» **Problem statement**
Report only the number of lines in the entries below that hold the word "without".

» **Source data**
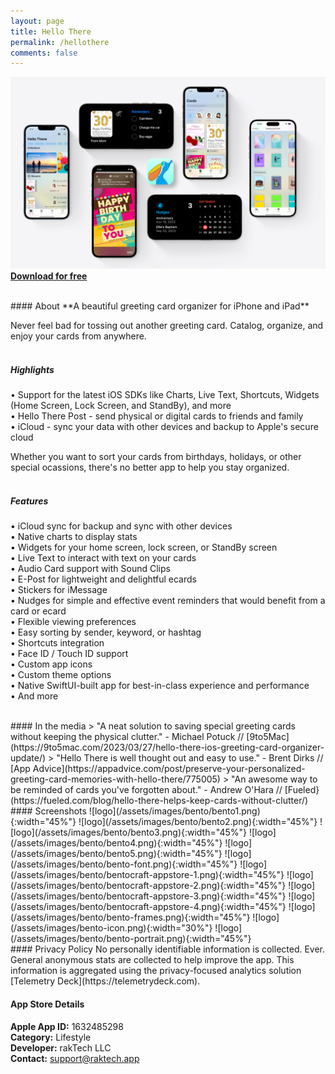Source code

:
 ```yaml
---
layout: page
title: Hello There
permalink: /hellothere
comments: false
---
```


[![logo](/assets/images/hellothere-preview.png)](https://apple.co/3TWTeey)
[**Download for free**](https://apple.co/3TWTeey)  

<br>
#### About
**A beautiful greeting card organizer for iPhone and iPad**

Never feel bad for tossing out another greeting card. Catalog, organize, and enjoy your cards from anywhere.  
<br>
##### Highlights
• Support for the latest iOS SDKs like Charts, Live Text, Shortcuts, Widgets (Home Screen, Lock Screen, and StandBy), and more  
• Hello There Post - send physical or digital cards to friends and family    
• iCloud - sync your data with other devices and backup to Apple's secure cloud   

Whether you want to sort your cards from birthdays, holidays, or other special ocassions, there's no better app to help you stay organized.  
<br>
##### Features
• iCloud sync for backup and sync with other devices  
• Native charts to display stats  
• Widgets for your home screen, lock screen, or StandBy screen  
• Live Text to interact with text on your cards  
• Audio Card support with Sound Clips  
• E-Post for lightweight and delightful ecards  
• Stickers for iMessage  
• Nudges for simple and effective event reminders that would benefit from a card or ecard  
• Flexible viewing preferences  
• Easy sorting by sender, keyword, or hashtag  
• Shortcuts integration  
• Face ID / Touch ID support  
• Custom app icons  
• Custom theme options  
• Native SwiftUI-built app for best-in-class experience and performance  
• And more  

<br>
#### In the media
> "A neat solution to saving special greeting cards without keeping the physical clutter." - Michael Potuck // [9to5Mac](https://9to5mac.com/2023/03/27/hello-there-ios-greeting-card-organizer-update/)
> "Hello There is well thought out and easy to use." - Brent Dirks // [App Advice](https://appadvice.com/post/preserve-your-personalized-greeting-card-memories-with-hello-there/775005)
> "An awesome way to be reminded of cards you've forgotten about." - Andrew O'Hara // [Fueled}(https://fueled.com/blog/hello-there-helps-keep-cards-without-clutter/)


<br>
#### Screenshots
![logo](/assets/images/bento/bento1.png){:width="45%"} 
![logo](/assets/images/bento/bento2.png){:width="45%"} 
![logo](/assets/images/bento/bento3.png){:width="45%"} 
![logo](/assets/images/bento/bento4.png){:width="45%"} 
![logo](/assets/images/bento/bento5.png){:width="45%"} 
![logo](/assets/images/bento/bento-font.png){:width="45%"}  
![logo](/assets/images/bento/bentocraft-appstore-1.png){:width="45%"} 
![logo](/assets/images/bento/bentocraft-appstore-2.png){:width="45%"} 
![logo](/assets/images/bento/bentocraft-appstore-3.png){:width="45%"} 
![logo](/assets/images/bento/bentocraft-appstore-4.png){:width="45%"} 
![logo](/assets/images/bento/bento-frames.png){:width="45%"}
![logo](/assets/images/bento-icon.png){:width="30%"} 
![logo](/assets/images/bento/bento-portrait.png){:width="45%"}

<br>
#### Privacy Policy
No personally identifiable information is collected. Ever. General anonymous stats are collected to help improve the app. This information is aggregated using the privacy-focused analytics solution [Telemetry Deck](https://telemetrydeck.com).  
<br>

#### App Store Details
**Apple App ID:** 1632485298  
**Category:** Lifestyle  
**Developer:** rakTech LLC  
**Contact:** support@raktech.app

» **Task answer**
2